- **TASK DIRECTIONS**
From the listing below, extract each line containing the string "permissions".

- **MATERIALS PROVIDED**
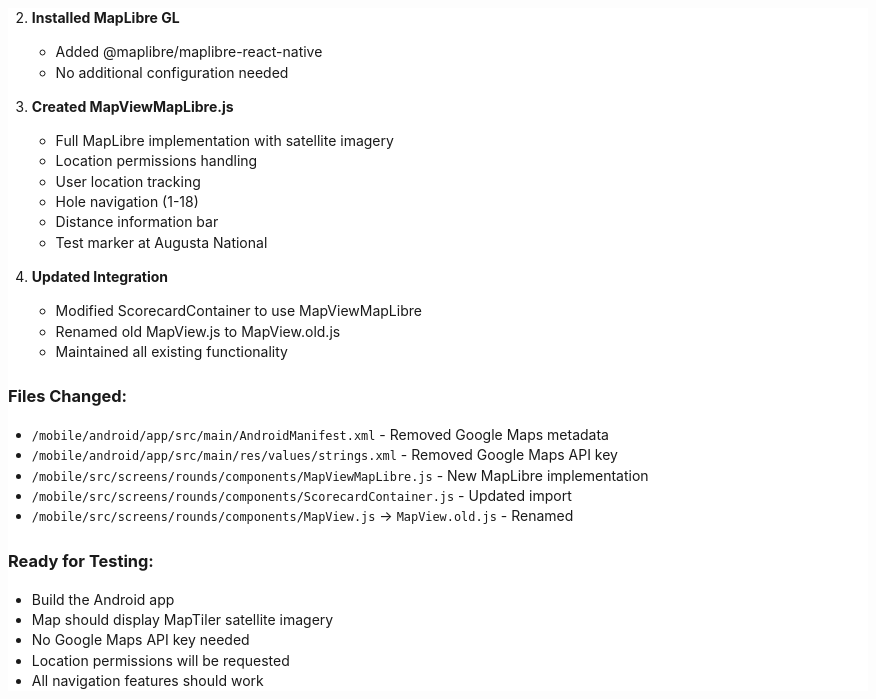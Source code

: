 2. **Installed MapLibre GL**
   - Added @maplibre/maplibre-react-native
   - No additional configuration needed

3. **Created MapViewMapLibre.js**
   - Full MapLibre implementation with satellite imagery
   - Location permissions handling
   - User location tracking
   - Hole navigation (1-18)
   - Distance information bar
   - Test marker at Augusta National

4. **Updated Integration**
   - Modified ScorecardContainer to use MapViewMapLibre
   - Renamed old MapView.js to MapView.old.js
   - Maintained all existing functionality

### Files Changed:
- `/mobile/android/app/src/main/AndroidManifest.xml` - Removed Google Maps metadata
- `/mobile/android/app/src/main/res/values/strings.xml` - Removed Google Maps API key
- `/mobile/src/screens/rounds/components/MapViewMapLibre.js` - New MapLibre implementation
- `/mobile/src/screens/rounds/components/ScorecardContainer.js` - Updated import
- `/mobile/src/screens/rounds/components/MapView.js` → `MapView.old.js` - Renamed

### Ready for Testing:
- Build the Android app
- Map should display MapTiler satellite imagery
- No Google Maps API key needed
- Location permissions will be requested
- All navigation features should work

- **RESPONSE**
   - Location permissions handling
- Location permissions will be requested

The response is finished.